This is Dan’s reply to me on Sept 11th 2017 regarding the alleged destroyed/missing documents

Morning Carol,

There seems to have been lots of loses over the years.


When I got to The Haemophilia Society records from the 1970s and 1980s were almost non-existent.  It seems that every time the charity had moved offices some material had been lost and there were also rumours of a fire (although I now think this might not have actually happened).  There relevant books of the trustee’s minutes were already missing (I think they may have been liberated by a campaigner at some point and other things may have gone at the same time) and there wasn’t even a complete set of Bulletins or HaemoFacts.  I found no records from the old medical advisory group at all.  I assume there would have been references to their advisory group recommendation in the missing minute books but I doubt I’ll ever know. I never saw records of letter exchanges with campaigners or anything relating to the relationship with Weber Shandwick.


While I was working on the Archer Inquiry various people either sent in, sometimes anonymously, or lent me what they had.  These were usually early bulletins and I was able to get an almost complete set scanned in.  I also made an effort to scan in anything else that seemed that it would be relevant, especially if it related to the actions of The Haemophilia Society as there was so little of that.  This was mainly Tanner/Watters exchanging letters with various parts of Government. I left all this material at The Haemophilia Society and scanned copied shared hard drive when I left.  Not long after Liz arrived I spoke to her on the phone and it was clear that quite a lot of the things that were supposed to be on the hard drive weren’t there anymore. I had some files on an old external hard drive which I returned to them but to be honest I don’t know what they have left to work with from their own records.  I’m sure the hard copies of the bulletins that I didn’t have to return to people will still be there somewhere as (sadly) they didn’t take up a lot of room and are obviously important to whoever packed them up at the last move.

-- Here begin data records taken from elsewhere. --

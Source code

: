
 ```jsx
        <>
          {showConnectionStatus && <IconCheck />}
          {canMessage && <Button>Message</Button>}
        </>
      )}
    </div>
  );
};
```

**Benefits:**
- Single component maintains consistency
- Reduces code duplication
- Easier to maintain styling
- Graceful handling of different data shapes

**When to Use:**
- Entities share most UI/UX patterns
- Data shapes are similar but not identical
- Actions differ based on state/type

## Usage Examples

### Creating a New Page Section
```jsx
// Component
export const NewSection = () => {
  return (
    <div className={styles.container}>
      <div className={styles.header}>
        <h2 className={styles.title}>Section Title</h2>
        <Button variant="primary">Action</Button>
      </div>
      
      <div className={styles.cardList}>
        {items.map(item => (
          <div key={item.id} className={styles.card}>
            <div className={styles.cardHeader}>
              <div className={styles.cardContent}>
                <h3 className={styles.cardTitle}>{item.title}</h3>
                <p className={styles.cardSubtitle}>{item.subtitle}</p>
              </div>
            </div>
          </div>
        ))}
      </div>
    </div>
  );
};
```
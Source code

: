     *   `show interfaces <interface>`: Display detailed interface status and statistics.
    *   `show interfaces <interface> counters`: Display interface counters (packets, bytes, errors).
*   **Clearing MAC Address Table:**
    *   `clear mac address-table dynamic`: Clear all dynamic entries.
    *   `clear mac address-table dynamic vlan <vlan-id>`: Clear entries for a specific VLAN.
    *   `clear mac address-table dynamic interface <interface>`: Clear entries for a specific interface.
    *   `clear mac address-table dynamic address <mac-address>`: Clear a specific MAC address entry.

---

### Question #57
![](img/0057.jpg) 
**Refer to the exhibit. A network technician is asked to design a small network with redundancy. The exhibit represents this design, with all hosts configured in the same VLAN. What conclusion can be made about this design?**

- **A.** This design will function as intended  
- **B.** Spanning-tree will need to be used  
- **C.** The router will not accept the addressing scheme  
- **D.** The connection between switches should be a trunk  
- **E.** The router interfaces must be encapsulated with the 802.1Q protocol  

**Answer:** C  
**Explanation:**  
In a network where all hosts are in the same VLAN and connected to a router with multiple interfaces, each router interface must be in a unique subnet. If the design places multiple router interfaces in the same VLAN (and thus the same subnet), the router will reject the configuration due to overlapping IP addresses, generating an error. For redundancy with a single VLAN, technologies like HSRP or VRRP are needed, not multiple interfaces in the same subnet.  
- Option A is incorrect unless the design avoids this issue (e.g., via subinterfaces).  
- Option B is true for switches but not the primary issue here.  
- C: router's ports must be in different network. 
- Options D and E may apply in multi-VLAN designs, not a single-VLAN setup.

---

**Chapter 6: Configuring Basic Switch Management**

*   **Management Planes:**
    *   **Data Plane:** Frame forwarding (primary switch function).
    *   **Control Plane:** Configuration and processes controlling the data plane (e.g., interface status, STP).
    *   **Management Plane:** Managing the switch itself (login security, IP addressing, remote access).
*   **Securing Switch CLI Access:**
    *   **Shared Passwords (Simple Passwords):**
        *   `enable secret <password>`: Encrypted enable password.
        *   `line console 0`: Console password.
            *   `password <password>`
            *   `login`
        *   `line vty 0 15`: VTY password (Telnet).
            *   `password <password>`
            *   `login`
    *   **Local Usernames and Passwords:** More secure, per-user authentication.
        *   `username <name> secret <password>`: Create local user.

In terms of who took or destroyed what I’m afraid I don’t have any names for you.  All I can tell you is there is much, much less there than most people think.  Nothing was destroyed in my time, if anything we were building the records back up.


I hope that helps,


The Chronicle Newcastle contacted a spokesperson at the Society who said, “we are not aware of documents that were destroyed on purpose but due to changes in staff and trustees there is not a complete record of what we have held. We do have an archive that, while not complete nor fully catalogued, includes letters, publications and minutes of meetings from the 70s and 80s.” It is unclear whether this information was from the old external hard drive that Dan returned to the Society.

There is also the issue of confidentiality and security, protection of personal information, documents and letters submitted by those infected with HIV and hepatitis C, a very vulnerable community who put their trust in this organization.

Meeting with Right Rev James Jones in London

Yesterday, contaminated blood campaigners went to London to meet the former Bishop of Liverpool to discuss a way forward for the Public Inquiry into Contaminated Blood finally announced by Theresa May after more than 30 years of cover-up. The Right Rev James Jones chaired the Hillsborough Inquiry and offered his support to Contaminated Blood families. …see article from ITV

Carol Grayson (Haemophilia Action UK) Peter Mossman (Manor House Group) and Colette Wintle (Independent Campaigner for Women who Bleed) stand together in calling for a Hillsborough style Inquiry, with a panel and favour a human rights lawyer to oversee the process. The Department of Health must not dictate the remit or terms of reference for an Inquiry or oversee an Inquiry as it cannot investigate itself.

We express concern that

  1. So much evidence of historical value, vital for a Public Inquiry is allegedly destroyed/missing
  2. That long standing campaigners with the most evidence are being excluded from key meetings
  3. It is important that the role of the Haemophilia Society and the disappearance of documents (including Dept of Health) is fully investigated during the forthcoming Public Inquiry alongside the disappearance of government documents.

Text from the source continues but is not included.